Le tableau montre assez clairement que les différents compilateurs ont des performances différentes selon les actions effectuées. Ainsi CBasic, qui est de loin le plus rapide lors des tests de calcul, est deux fois plus lent que ses concurrents lors du test 5 dont le but essentiel était d'avoir une idée de la vitesse d'affichage des produits testés. Au point de vues performances, un classement pourrait être le suivant :

CBasic pour la rapidité des calculs (mais encore faudrait-il pouvoir effectuer aussi des comparaisons sur des calculs effectués avec des nombres réels de 14 chiffres).
Pour l'affichage, le Laser Basic et Speedy Wonder ont des performances équivalentes. Ce dernier est toutefois particulièrement décevant en ce qui concerne la rapidité des calculs. Ses résultats sont certes meilleurs que ceux du Basic interprété de l'Amstrad, mais nettement inférieurs à ceux de ses concurrents.

Qualités et défauts Speedy Wonder

Avant de lire cette conclusion, il est nécessaire que vous sachiez que le Speedy Wonder dont je disposais était en version de test et que celle du commerce sera sûrement sensiblement différente et débarrassée des rares anomalies constatées et signalées dans ce paragraphe.

C'est, à mon avis, le moins intéressant des trois produits. Peut-être a-t-il été défavorisé par le fait que le test n'a eu trait qu'à la vitesse de calcul et d'affichage de caractères et n'a pas pris en compte les capacités graphiques, mais il n'est que d'environ 20 % plus rapide que le Basic interprété, et en plus il ne donne pas de programme objet directement exécutable. Vous devez recompiler votre programme à chaque fois que vous voulez l'utiliser. Tout se passé comme si Speedy Wonder se contentait dé traduire directement les- instructions Basic par des appels au « jump-block » standard de l'AMSTRAD et aux routines de la ROM correspondant aux instructions à exécuter. Ceci expliquerait (les appels directs aux routines ROM en particulier) que la version 464 ne fonctionne pas sur 664 et 6128, et aussi les faibles différences de temps d'exécution des calculs entre Speedy Wonder et le Basic interprété (le jumpblock standard de l'AMSTRAD permet d'accélérer notablement la vitesse de ce qui a trait au graphisme et a peu, voire même pas, d'effet sur ce qui a trait aux calculs à l'exception de la possibilité d'appeler directement une routine en ROM). De toutes façons dans la mesure où le produit ne génère pas de code objet directement exécutable, il ne s'agit plus d'un compilateur mais d'un interpréteur évolué.

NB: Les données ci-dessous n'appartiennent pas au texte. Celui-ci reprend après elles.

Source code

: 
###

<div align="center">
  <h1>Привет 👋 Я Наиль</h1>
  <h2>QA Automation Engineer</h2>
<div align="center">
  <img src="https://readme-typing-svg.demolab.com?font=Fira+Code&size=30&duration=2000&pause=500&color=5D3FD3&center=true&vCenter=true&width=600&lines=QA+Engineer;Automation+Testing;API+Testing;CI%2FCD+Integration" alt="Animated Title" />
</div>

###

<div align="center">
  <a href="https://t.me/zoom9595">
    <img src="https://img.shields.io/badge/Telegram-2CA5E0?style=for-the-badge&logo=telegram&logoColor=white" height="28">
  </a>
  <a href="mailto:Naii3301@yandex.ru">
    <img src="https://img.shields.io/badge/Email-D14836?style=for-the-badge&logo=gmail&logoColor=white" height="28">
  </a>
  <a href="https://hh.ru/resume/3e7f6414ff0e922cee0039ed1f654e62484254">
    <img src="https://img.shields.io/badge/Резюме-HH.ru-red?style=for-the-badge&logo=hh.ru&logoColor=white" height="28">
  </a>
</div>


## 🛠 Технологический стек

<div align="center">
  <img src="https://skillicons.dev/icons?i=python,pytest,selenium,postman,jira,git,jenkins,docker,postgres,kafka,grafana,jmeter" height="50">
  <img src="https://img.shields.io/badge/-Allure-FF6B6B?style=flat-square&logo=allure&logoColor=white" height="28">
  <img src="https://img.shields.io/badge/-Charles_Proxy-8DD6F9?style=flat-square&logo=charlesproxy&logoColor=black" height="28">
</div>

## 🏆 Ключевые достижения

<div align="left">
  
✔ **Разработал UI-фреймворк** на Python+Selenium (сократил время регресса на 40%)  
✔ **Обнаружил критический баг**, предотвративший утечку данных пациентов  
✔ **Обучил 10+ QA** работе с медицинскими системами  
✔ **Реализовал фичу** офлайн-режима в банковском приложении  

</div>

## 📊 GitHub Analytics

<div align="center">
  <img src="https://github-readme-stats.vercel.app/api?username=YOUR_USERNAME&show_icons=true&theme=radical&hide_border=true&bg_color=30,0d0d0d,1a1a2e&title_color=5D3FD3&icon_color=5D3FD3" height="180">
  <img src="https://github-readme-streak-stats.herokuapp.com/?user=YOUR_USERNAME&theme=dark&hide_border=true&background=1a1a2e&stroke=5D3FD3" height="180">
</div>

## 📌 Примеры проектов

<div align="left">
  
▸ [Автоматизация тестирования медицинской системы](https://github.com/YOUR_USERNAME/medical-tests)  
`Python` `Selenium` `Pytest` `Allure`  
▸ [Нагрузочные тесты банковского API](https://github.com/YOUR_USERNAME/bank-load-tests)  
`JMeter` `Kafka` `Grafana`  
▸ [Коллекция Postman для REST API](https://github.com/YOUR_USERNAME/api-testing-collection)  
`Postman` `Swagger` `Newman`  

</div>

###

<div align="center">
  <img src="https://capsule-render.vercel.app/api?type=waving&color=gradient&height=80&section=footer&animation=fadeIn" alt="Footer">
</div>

Speedy Wonder vous laisse environ 25 Ko de libre pour vos programmes. C'est relativement peu, mais suffisant pour la plupart des programmes que vous aurez à écrire. Toutefois, certains "bugs" traînaient dans la version dont je disposais. Une tentative de compilation d'un programme un peu gros (28 Ko en Basic), n'a pas provoqué de message du genre "MEMORY FULL" comme indiqué dans la notice, mais la détection d'erreurs "LINE DOES NOT EXISTS IN XXXX" totalement imaginaires.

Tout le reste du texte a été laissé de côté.